**Source data**

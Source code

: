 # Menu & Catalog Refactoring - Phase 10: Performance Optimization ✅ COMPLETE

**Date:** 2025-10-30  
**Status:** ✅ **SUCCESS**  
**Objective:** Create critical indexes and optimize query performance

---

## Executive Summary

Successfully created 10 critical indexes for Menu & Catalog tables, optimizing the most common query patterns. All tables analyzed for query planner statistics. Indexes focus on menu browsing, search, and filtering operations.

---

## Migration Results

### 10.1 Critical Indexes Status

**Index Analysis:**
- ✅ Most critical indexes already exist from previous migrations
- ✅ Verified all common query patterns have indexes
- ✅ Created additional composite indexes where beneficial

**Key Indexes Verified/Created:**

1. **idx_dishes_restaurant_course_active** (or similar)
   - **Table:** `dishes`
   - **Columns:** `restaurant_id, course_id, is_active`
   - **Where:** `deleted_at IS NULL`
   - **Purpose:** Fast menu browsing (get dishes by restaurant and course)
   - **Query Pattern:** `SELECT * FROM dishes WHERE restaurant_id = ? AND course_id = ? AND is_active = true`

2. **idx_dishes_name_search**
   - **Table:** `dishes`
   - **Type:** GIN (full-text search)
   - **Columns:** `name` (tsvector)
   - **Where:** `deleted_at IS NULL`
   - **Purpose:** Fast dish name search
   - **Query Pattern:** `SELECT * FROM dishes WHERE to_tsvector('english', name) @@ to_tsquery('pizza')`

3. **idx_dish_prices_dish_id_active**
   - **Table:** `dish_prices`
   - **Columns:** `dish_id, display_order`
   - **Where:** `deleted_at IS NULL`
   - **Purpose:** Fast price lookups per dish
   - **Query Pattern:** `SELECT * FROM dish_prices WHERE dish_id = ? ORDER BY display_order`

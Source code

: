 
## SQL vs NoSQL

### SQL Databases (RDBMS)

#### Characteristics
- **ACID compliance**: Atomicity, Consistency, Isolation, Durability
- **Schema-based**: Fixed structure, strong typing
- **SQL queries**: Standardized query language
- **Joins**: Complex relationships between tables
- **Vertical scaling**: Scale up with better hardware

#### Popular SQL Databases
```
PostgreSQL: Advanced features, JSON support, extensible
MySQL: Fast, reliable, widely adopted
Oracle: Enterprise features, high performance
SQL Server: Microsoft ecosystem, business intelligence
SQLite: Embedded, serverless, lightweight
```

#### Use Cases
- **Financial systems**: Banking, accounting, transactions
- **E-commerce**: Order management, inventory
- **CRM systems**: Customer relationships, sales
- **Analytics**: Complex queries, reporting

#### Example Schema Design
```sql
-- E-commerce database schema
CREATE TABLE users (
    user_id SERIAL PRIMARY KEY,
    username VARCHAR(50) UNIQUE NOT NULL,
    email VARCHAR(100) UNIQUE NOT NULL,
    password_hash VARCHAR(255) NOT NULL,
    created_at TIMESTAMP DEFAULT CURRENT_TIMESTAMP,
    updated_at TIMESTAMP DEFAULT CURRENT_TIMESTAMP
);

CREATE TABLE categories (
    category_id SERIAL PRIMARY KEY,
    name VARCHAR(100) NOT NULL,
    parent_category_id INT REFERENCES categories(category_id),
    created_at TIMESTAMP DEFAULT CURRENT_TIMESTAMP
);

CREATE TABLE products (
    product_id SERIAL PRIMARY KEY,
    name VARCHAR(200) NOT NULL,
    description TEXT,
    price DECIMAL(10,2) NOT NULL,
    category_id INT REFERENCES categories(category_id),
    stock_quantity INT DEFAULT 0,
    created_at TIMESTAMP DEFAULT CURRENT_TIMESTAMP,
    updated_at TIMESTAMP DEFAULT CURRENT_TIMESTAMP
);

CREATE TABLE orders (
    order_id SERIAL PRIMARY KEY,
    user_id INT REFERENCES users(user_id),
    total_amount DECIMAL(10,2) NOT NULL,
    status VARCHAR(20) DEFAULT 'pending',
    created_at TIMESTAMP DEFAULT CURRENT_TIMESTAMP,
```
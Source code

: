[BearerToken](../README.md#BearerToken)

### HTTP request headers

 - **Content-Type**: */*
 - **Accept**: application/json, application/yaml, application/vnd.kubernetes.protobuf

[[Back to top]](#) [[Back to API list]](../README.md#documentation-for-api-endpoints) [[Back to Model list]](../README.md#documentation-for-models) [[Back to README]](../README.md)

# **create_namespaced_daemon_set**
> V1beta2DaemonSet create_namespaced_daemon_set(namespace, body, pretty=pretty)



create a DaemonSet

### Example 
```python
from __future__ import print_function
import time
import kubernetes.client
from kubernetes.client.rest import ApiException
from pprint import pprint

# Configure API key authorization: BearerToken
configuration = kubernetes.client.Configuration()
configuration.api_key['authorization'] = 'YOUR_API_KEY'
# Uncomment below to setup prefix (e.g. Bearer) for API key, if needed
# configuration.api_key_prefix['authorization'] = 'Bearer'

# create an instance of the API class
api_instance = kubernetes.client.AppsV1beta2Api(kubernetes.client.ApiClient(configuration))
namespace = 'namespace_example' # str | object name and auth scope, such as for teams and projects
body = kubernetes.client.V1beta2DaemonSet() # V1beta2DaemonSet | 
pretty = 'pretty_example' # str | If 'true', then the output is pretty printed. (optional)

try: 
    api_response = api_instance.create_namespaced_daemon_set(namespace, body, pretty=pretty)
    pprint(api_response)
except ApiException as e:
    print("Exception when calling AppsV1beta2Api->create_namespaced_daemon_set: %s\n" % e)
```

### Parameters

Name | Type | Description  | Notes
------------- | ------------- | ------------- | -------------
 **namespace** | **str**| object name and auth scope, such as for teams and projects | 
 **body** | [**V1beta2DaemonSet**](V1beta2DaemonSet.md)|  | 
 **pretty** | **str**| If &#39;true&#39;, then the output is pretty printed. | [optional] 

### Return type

**Exercise goal**
Find each line in the records holding the string "output" and show it.

**Problem solution**
pretty = 'pretty_example' # str | If 'true', then the output is pretty printed. (optional)
 **pretty** | **str**| If &#39;true&#39;, then the output is pretty printed. | [optional] 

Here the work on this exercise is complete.